When I can make myself laugh on a read through six months later, I know I’ve done something right. Either that or my sense of humor hasn’t developed any. There are moments in my writing that I’m quite proud of, moments where I go “I wrote that? That was me? Damn I’m good.” Sadly those moments aren’t quite as frequent as I would like, but they happen, and that is what is important. They’re often enough to satiate my ego.
My first writing instructor complimented me on my settings and then suggested I work on improving my dialogue. It was both the best and worst advice I could have received, because I went on and took a play-writing class. If you’re not familiar with what happens in a play script, it’s a lot of dialogue, a few directional cues, and the briefest amount of setting instructions possible. I spent an entire semester learning how to write dialogue. By the time I came out of it, I was actually pretty good at it, or at least, that’s what I tell myself.
But now I can’t write setting to save my life.
But that’s okay, because dialogue is fun to write.
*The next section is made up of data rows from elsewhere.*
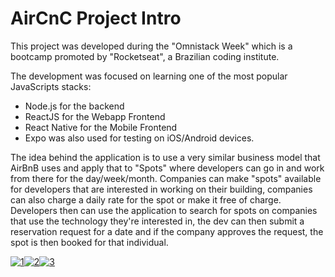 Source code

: # AirCnC Project Intro
This project was developed during the "Omnistack Week" which is a bootcamp promoted by "Rocketseat", a Brazilian coding institute.

The development was focused on learning one of the most popular JavaScripts stacks: 
  - Node.js for the backend
  - ReactJS for the Webapp Frontend 
  - React Native for the Mobile Frontend
  - Expo was also used for testing on iOS/Android devices.

The idea behind the application is to use a very similar business model that AirBnB uses and apply that to "Spots" where developers can go in and work from there for the day/week/month. Companies can make "spots" available for developers that are interested in working on their building, companies can also charge a daily rate for the spot or make it free of charge.
Developers then can use the application to search for spots on companies that use the technology they're interested in, the dev can then submit a reservation request for a date and if the company approves the request, the spot is then booked for that individual.

<a href="https://ibb.co/vvsk7Y3"><img src="https://i.ibb.co/R4hcxy3/1.jpg" alt="1" border="0"></a><a href="https://ibb.co/2WVyYS8"><img src="https://i.ibb.co/TYjkq1K/2.jpg" alt="2" border="0"></a><a href="https://ibb.co/QrZDwVv"><img src="https://i.ibb.co/2gwZ4r3/3.jpg" alt="3" border="0"></a>

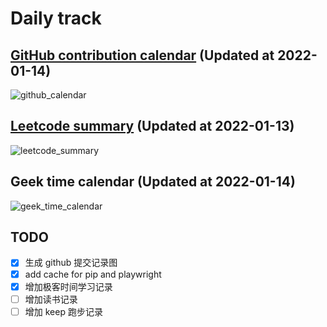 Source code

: # Daily track

## [GitHub contribution calendar](https://github.com/j178) (Updated at 2022-01-14)
![github_calendar](https://s2.loli.net/2022/01/14/VkDs9SLyIwp8fN1.png)

## [Leetcode summary](https://leetcode-cn.com/u/j178) (Updated at 2022-01-13)
![leetcode_summary](https://s2.loli.net/2022/01/13/9WwExt5LlfeMB12.png)

## Geek time calendar (Updated at 2022-01-14)
![geek_time_calendar](https://s2.loli.net/2022/01/14/n3L4KzU687JVgyR.png)


## TODO
- [x] 生成 github 提交记录图
- [x] add cache for pip and playwright
- [x] 增加极客时间学习记录
- [ ] 增加读书记录
- [ ] 增加 keep 跑步记录
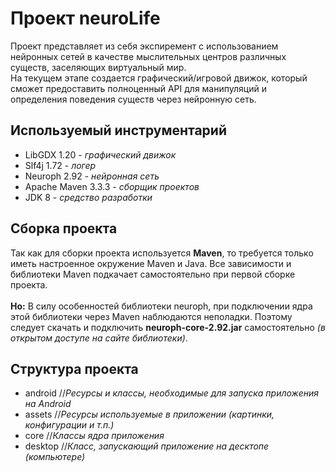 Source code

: # Проект neuroLife
Проект представляет из себя экспиремент с использованием нейронных сетей в качестве мыслительных центров различных существ, заселяющих виртуальный мир.<br>
На текущем этапе создается графический/игровой движок, который сможет предоставить полноценный API для манипуляций и определения поведения существ через нейронную сеть.
## Используемый инструментарий
* LibGDX 1.20 - *графический движок*
* Slf4j 1.72 - *логер*
* Neuroph 2.92 - *нейронная сеть*
* Apache Maven 3.3.3 - *сборщик проектов*
* JDK 8 - *средство разработки*

## Сборка проекта
Так как для сборки проекта используется **Maven**, то требуется только иметь настроенное окружение Maven и Java.
Все зависимости и библиотеки Maven подкачает самостоятельно при первой сборке проекта.<br><br>
**Но:** В силу особенностей библиотеки neuroph, при подключении ядра этой библиотеки через Maven наблюдаются неполадки. 
Поэтому следует скачать и подключить **neuroph-core-2.92.jar** самостоятельно *(в открытом доступе на сайте библиотеки)*.

## Структура проекта
- android //*Ресурсы и классы, необходимые для запуска приложения на Android*
- assets  //*Ресурсы используемые в приложении (картинки, конфигурации и т.п.)*
- core //*Классы ядра приложения*
- desktop //*Класс, запускающий приложение на десктопе (компьютере)*
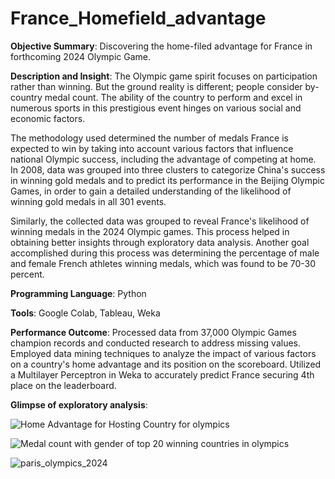 # France_Homefield_advantage
**Objective Summary**: Discovering the home-filed advantage for France in forthcoming 2024 Olympic Game.


**Description and Insight**: The Olympic game spirit focuses on participation rather than winning. But the ground reality is different;  people consider by-country medal count. The ability of the country to perform and excel in numerous sports  in this prestigious event hinges on various social and economic factors.


The methodology used determined the number of medals France is expected to win by taking into account various factors that influence national Olympic success, including the advantage of competing at home. In 2008, data was grouped into three clusters to categorize China's success in winning gold medals and to predict its performance in the Beijing Olympic Games, in order to gain a detailed understanding of the likelihood of winning gold medals in all 301 events.


Similarly, the collected data was grouped to reveal France's likelihood of winning medals in the 2024 Olympic games. This process helped in obtaining better insights through exploratory data analysis. Another goal accomplished during this process was determining the percentage of male and female French athletes winning medals, which was found to be 70-30 percent.


**Programming Language**: Python


**Tools**: Google Colab, Tableau, Weka


**Performance Outcome**: Processed data from 37,000 Olympic Games champion records and conducted research to address missing values. Employed data mining techniques to analyze the impact of various factors on a country's home advantage and its position on the scoreboard. Utilized a Multilayer Perceptron in Weka to accurately predict France securing 4th place on the leaderboard.


**Glimpse of exploratory analysis**:

![Home Advantage for Hosting Country for olympics](https://github.com/user-attachments/assets/19db80f9-63b8-4d79-bb68-63a5874f1775)



![Medal count with gender of top 20 winning countries in olympics](https://github.com/user-attachments/assets/c74d795e-81d1-4453-afab-00beed18fdc8)


![paris_olympics_2024](https://github.com/user-attachments/assets/52da6117-44ee-4d4e-ba8e-7cd37e16ee98)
The witty repartee between two characters, the veiled insults, the not-so-veiled insults, things happen, information is learned, and I don’t have to try and describe what a tree looks like.
As proud as I am of my dialogue, doing that well—and by well I mean it makes me grin when I read it—doesn’t bring about a sense of reward. I know I can write dialogue. It’s when I go back and read over the rest of the story and find some scene where nobody is talking that moves me, a scene that I actually feel was well written. That’s when I can feel proud of what I’ve done. Because I wrote something challenging—and wrote it well.
I just wish it happened more often.
Thanks for the dialogue, professor, but can I have my settings back?